Strategy testing will take the bulk of effort, since this is where the vast majority of the effort will be taking place. There will be a test directory at the same level as src which will contain a parallel package hierarchy. Test cases will be written for the module type, not the module name. Thus, tests would be written for Shape, Life and Death, etc, rather than for specific implementations of these. The test cases will only work on the public defined methods of these module types. There are two types of test cases, those that are pass-fail, and those that give a graded response. The former is used by testing per se, and the latter for the evaluation task described below.

The basic method of testing is as follows; for each of a series of modes and game records, computer - computer play is initiated. After each move of the game, the test cases for each module are run. So, for example, the Groups module can be tested by getting the liberties for each group and comparing these against known results. A great deal of effort would go into both writing these test cases, and recording the correct answer for each test case for each move of all of the test games. In addition, the log file is monitored to determine if any errors or warnings occur for any of the modules.

Another type of testing would be running the program in computer - computer mode with the game saved after each move, and checking the log files for any errors which occur. In addition, the game records would be saved, and a person could manually go through the game records. If any of the moves appear to be below the programs usual skill level, then the game is restored to that move, and the debug windows are used to determine the reason for the poor move.

Evaulation

Not only does the software have to be tested for bugs, but multiple implementations of modules need to be evaluated. For each official release, there will be a ranking of modules for each standard mode. Currently, the standard modes are Best, meaning best possible play, and Fast, meaning reasonable play with smaller requirements for cpu and memory. There may be a Tournament standard mode added in the future.

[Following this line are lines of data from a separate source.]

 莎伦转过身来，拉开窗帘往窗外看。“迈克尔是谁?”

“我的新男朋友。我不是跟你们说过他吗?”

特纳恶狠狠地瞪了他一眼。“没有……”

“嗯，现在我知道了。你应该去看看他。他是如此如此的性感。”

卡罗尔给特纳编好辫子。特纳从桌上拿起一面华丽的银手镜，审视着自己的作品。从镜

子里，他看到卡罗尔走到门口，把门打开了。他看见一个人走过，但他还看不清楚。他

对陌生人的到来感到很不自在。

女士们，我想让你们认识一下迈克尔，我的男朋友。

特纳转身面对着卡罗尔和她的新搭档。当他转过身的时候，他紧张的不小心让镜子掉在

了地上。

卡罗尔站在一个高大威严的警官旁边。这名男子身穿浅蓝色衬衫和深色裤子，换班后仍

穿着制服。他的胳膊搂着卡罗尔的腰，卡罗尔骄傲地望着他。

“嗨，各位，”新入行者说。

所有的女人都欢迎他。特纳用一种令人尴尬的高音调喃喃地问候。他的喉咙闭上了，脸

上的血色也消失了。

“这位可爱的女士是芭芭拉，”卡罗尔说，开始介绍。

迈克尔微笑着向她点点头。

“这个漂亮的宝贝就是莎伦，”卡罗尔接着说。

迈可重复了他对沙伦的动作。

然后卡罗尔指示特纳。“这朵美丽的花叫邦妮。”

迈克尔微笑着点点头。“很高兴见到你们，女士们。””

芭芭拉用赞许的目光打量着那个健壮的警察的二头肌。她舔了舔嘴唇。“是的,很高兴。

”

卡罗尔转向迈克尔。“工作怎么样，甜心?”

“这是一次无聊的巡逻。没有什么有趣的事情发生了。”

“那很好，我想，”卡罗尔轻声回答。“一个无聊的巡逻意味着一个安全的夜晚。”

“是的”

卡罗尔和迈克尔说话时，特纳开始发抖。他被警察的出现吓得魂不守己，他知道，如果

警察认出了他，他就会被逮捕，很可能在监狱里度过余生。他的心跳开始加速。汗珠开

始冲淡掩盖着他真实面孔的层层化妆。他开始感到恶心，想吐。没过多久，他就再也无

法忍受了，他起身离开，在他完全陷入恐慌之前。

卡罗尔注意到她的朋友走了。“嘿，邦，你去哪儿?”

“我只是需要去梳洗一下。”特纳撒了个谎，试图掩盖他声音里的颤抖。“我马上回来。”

In order to perform this evaluation, there would have to be a standard test suite for each module which would be run against all of the different implementations to determine this ranking for each mode. For example, for the life and death module, a series of life and death problems could be given to the modules, and their results and the time taken and the memory used to get them measured. This would not consist of pass-fail tests as for the testing task described above, but life and death problems of varying difficulty. Each Life and Death module would then be graded on a scale of how well it did in solving the problems, as opposed to failing the test if it got any problems wrong. Evaluation may also include playing different configurations of the program against itself. Of course, this evaluation would include things such as making sure that the implementations did not throw exceptions, enter infinite loops, etc.

Responsibility

Volunteers are needed to design and build this test software. Ideally, the organization of this test group would parallel that of the non-test part of the project, so there would be one or two people responsible for the test software as a whole who would design and build the overall test software framework, and there would be one person responsible for testing each module. So, one person would be responsible for the testing of the shape module. They would implement their code according to the framework designed by the overall test coordinator so that when the test framework runs, the test code for the shape module would be run as one part within that framework.

Obviously, this is a very large task in itself, which includes designing and implementing a code framework, as well as gathering data from other sources such as life and death problems or joseki dictionaries. The complexity of this task and the amount of code required could easily match that of the code in org.moyoman.module itself. As with the development of the Go playing code, the quality of the testing effort will be dependent on having enough volunteers to perform this task.